INFORMATION GIVEN

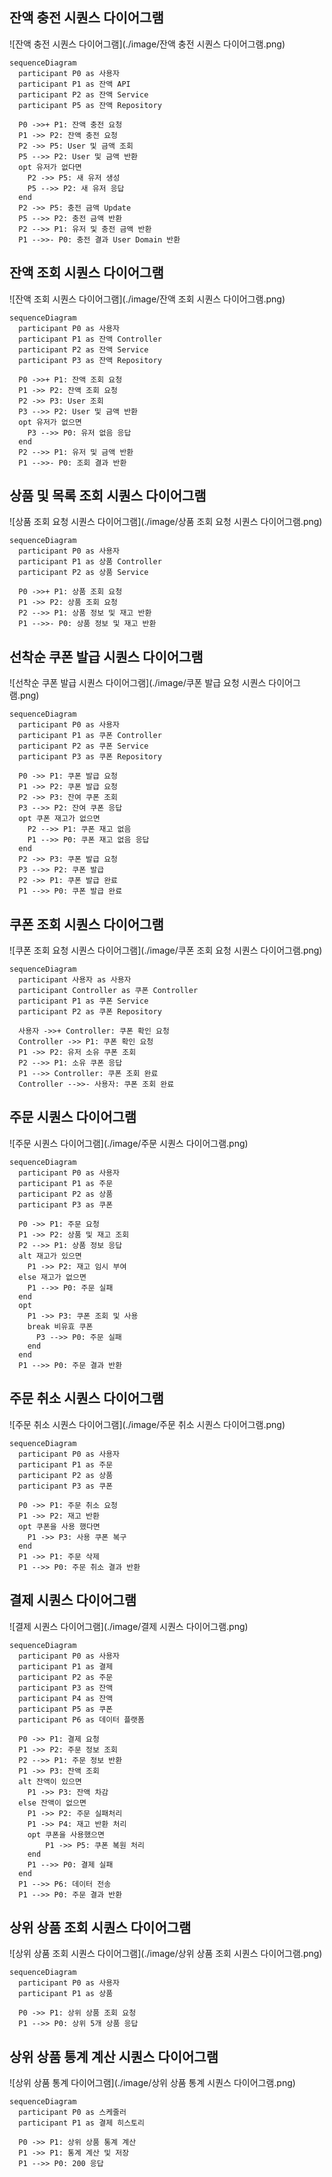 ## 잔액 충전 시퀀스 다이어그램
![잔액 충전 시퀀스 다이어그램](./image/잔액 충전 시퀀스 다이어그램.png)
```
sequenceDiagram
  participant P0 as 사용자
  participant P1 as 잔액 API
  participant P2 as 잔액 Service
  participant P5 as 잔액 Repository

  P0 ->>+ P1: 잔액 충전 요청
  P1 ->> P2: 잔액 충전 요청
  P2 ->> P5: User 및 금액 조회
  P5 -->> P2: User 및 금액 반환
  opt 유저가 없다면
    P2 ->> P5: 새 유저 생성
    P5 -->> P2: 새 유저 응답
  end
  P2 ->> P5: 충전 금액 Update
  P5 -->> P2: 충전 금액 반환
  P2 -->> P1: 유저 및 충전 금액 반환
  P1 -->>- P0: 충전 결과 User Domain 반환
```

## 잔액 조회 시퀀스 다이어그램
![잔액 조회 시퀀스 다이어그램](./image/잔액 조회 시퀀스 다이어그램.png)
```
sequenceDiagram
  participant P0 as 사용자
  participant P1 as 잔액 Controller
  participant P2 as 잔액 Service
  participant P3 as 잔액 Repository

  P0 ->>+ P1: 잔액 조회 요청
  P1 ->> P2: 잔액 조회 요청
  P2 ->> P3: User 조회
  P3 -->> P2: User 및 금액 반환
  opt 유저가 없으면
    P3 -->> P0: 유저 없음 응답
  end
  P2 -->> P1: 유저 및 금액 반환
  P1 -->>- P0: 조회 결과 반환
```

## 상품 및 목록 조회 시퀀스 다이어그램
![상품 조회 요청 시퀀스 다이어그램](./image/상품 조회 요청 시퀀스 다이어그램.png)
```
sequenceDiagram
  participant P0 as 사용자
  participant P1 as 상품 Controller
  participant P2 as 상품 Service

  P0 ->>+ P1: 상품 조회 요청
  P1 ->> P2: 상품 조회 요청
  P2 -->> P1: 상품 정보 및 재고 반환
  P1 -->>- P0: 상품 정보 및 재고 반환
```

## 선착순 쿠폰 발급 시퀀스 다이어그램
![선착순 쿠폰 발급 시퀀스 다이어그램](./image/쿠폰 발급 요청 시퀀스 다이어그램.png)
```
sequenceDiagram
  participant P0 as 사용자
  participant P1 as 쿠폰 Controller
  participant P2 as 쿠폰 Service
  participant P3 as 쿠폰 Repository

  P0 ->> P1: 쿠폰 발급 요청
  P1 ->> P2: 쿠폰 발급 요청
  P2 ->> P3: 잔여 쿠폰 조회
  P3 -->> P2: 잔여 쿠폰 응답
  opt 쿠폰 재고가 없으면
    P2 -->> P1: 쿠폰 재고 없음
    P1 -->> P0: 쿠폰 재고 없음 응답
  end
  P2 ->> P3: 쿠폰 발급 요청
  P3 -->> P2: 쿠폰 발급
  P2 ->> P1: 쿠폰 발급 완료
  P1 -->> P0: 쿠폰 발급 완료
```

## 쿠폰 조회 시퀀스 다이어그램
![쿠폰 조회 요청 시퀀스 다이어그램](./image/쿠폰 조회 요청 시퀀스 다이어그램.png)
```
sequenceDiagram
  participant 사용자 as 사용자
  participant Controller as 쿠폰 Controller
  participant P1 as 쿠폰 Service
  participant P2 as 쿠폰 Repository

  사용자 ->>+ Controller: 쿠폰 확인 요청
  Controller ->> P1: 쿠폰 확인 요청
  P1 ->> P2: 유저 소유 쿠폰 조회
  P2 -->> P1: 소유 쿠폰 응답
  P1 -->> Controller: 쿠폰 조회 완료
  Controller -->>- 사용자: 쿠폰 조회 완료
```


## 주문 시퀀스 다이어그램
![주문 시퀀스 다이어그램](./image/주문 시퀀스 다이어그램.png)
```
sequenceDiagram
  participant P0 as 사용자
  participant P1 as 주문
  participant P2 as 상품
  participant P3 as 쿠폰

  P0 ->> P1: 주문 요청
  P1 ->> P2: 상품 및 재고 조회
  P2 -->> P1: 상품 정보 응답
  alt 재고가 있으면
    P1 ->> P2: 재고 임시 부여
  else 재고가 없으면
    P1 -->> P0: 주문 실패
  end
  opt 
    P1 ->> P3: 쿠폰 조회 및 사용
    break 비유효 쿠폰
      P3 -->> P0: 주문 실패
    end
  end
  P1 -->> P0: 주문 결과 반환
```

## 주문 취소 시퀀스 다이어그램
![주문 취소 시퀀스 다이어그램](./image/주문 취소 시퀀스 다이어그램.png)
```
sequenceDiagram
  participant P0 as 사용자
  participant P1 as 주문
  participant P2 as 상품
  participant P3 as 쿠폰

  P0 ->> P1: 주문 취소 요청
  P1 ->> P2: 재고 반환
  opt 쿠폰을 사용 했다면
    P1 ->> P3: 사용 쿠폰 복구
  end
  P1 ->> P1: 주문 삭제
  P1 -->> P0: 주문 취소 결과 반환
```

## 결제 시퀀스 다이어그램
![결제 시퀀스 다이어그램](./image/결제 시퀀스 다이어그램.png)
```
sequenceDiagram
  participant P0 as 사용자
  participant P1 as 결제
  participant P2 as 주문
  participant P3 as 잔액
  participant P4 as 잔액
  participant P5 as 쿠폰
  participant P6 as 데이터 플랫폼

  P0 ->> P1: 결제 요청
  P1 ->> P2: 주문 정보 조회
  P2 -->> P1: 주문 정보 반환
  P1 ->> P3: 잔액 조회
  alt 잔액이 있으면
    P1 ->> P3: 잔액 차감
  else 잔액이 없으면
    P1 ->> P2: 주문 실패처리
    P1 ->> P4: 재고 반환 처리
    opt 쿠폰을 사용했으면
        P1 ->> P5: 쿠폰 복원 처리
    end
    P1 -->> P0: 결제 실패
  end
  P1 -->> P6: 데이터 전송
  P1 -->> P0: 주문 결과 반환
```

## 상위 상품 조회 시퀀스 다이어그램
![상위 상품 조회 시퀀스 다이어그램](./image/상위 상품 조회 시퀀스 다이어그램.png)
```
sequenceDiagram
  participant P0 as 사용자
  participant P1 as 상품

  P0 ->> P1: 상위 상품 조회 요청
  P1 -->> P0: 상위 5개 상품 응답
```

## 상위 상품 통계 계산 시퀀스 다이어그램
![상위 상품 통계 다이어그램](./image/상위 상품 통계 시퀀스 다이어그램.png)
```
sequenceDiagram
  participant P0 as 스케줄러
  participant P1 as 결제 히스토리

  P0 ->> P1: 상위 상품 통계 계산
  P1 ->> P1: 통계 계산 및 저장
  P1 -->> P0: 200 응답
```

...

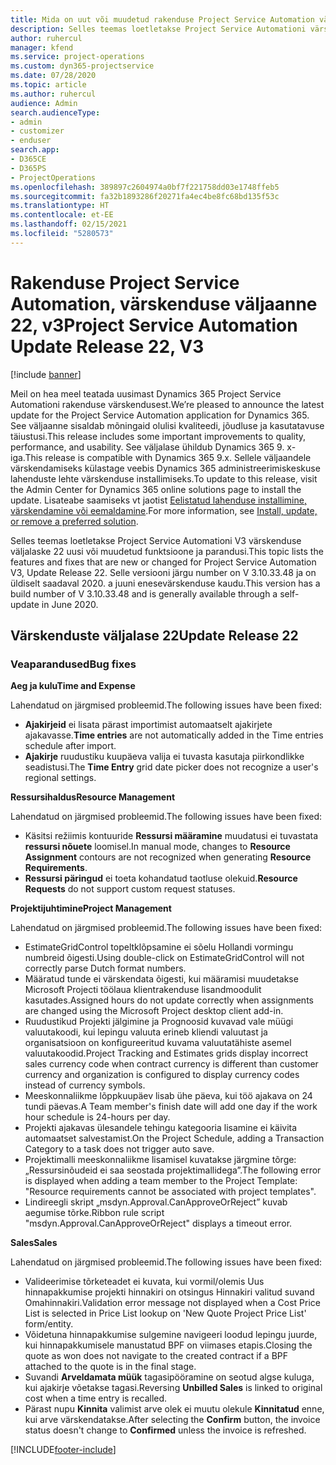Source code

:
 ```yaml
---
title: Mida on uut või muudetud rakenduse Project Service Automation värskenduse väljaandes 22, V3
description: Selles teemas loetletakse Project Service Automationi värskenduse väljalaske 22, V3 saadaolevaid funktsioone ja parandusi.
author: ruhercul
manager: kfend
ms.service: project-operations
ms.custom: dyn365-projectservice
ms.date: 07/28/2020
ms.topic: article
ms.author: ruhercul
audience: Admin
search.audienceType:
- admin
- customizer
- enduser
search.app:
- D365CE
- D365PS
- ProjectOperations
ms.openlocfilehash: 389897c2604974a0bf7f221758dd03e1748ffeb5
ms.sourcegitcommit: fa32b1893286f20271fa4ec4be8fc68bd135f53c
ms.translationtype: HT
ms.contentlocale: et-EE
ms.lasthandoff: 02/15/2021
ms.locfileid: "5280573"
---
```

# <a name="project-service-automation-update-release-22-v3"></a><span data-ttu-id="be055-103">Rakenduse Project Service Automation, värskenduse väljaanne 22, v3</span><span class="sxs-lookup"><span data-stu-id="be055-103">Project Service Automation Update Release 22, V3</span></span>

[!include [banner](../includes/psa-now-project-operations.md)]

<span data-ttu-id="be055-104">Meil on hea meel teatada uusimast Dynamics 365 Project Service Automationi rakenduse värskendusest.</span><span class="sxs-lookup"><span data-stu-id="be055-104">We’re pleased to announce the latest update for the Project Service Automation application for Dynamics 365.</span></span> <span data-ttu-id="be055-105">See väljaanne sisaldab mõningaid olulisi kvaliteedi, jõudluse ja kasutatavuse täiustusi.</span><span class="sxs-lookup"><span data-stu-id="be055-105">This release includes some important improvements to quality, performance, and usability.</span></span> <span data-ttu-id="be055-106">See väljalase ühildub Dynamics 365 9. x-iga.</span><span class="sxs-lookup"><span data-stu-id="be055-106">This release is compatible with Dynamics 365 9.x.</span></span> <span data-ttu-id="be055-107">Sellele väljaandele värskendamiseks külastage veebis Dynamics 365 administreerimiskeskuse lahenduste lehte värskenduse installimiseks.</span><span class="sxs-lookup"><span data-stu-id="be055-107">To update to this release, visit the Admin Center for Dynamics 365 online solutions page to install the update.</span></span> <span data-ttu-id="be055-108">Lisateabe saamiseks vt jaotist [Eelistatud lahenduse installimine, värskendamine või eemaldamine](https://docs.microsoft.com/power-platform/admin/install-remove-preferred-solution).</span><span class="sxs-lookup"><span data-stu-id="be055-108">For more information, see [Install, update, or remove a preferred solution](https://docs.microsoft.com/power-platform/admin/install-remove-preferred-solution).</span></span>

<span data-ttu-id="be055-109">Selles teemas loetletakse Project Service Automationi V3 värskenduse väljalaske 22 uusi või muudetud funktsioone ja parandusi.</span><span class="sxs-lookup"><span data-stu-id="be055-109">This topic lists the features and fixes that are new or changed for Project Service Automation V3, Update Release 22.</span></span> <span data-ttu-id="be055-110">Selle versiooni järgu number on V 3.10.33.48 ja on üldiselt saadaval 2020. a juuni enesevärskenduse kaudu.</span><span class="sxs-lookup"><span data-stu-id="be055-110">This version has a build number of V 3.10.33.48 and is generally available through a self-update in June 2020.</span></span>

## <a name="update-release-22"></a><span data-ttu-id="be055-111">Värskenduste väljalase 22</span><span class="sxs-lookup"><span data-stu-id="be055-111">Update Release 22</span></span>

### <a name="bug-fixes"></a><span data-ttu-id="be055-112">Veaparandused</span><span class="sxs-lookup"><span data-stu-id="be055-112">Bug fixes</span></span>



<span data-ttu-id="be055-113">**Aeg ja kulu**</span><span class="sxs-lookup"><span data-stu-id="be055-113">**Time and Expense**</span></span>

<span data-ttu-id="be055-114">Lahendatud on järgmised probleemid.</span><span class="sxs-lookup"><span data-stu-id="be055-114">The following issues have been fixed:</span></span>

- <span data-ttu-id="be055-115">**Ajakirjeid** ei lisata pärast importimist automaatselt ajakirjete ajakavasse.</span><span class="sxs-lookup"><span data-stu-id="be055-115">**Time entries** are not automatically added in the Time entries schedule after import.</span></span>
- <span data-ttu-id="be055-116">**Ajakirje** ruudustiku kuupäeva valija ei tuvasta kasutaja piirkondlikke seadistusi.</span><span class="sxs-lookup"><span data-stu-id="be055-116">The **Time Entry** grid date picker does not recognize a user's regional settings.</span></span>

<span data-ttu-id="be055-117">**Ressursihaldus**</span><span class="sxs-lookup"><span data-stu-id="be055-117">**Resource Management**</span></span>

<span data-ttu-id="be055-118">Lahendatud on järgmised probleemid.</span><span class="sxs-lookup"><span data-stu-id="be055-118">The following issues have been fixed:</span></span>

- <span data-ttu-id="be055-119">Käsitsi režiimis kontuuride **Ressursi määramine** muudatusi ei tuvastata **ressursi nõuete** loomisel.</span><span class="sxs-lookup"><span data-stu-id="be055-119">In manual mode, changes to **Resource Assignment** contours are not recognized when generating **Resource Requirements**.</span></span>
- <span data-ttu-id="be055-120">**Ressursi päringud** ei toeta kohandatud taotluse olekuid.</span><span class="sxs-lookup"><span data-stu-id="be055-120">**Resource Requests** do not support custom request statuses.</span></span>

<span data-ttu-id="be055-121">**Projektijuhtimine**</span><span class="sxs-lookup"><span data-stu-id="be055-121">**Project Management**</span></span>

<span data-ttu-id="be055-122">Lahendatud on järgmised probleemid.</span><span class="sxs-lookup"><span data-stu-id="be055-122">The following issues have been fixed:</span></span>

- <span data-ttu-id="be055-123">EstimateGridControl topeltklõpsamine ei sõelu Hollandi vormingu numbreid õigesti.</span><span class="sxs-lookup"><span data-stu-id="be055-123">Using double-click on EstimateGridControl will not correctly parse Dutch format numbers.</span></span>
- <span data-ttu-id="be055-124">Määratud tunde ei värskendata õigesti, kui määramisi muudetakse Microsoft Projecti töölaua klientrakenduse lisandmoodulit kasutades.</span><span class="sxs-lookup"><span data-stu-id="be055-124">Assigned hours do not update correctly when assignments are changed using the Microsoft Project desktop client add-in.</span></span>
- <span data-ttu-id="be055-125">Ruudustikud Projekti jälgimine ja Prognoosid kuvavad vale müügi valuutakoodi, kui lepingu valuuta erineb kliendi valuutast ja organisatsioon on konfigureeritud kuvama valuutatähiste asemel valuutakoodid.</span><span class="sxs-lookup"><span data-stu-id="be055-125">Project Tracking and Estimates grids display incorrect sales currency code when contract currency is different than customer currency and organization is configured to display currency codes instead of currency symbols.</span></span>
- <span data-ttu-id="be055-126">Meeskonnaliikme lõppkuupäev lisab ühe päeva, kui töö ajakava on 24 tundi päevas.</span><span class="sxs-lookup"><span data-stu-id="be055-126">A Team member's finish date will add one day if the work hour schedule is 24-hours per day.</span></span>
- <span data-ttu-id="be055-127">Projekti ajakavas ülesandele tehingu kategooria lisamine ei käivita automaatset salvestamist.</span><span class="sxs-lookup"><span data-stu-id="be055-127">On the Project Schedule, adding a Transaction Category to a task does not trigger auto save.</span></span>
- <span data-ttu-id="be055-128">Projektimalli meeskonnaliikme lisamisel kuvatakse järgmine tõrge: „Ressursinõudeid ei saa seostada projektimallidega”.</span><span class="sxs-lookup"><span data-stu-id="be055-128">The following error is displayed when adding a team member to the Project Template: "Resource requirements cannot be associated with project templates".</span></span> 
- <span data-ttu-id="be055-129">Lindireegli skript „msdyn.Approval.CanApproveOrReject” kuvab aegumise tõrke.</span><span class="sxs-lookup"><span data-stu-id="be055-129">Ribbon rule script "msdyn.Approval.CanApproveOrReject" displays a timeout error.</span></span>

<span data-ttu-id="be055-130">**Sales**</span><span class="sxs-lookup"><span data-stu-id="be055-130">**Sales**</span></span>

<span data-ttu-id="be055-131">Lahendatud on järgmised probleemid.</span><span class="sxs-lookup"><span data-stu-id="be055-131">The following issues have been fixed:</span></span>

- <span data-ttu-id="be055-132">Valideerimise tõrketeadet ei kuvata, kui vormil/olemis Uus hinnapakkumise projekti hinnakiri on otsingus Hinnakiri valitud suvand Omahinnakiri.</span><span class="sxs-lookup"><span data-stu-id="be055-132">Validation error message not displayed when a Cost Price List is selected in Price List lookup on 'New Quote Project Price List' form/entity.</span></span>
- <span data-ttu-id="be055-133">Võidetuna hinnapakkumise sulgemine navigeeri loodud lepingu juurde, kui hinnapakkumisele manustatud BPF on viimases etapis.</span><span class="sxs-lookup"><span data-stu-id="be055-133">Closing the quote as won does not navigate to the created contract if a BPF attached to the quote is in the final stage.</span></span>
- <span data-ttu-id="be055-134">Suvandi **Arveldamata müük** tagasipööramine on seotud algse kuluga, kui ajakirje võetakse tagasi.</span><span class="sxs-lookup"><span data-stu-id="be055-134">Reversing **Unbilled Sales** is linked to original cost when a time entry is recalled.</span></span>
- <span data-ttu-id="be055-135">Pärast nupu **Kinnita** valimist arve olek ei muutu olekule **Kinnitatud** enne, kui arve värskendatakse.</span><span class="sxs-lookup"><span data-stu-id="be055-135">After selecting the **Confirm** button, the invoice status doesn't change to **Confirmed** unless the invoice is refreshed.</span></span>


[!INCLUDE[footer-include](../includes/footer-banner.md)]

ASSIGNED TASK
All lines of the material that contain the word "lepingu" should be listed.

ANSWER AREA
- <span data-ttu-id="be055-125">Ruudustikud Projekti jälgimine ja Prognoosid kuvavad vale müügi valuutakoodi, kui lepingu valuuta erineb kliendi valuutast ja organisatsioon on konfigureeritud kuvama valuutatähiste asemel valuutakoodid.</span><span class="sxs-lookup"><span data-stu-id="be055-125">Project Tracking and Estimates grids display incorrect sales currency code when contract currency is different than customer currency and organization is configured to display currency codes instead of currency symbols.</span></span>
- <span data-ttu-id="be055-133">Võidetuna hinnapakkumise sulgemine navigeeri loodud lepingu juurde, kui hinnapakkumisele manustatud BPF on viimases etapis.</span><span class="sxs-lookup"><span data-stu-id="be055-133">Closing the quote as won does not navigate to the created contract if a BPF attached to the quote is in the final stage.</span></span>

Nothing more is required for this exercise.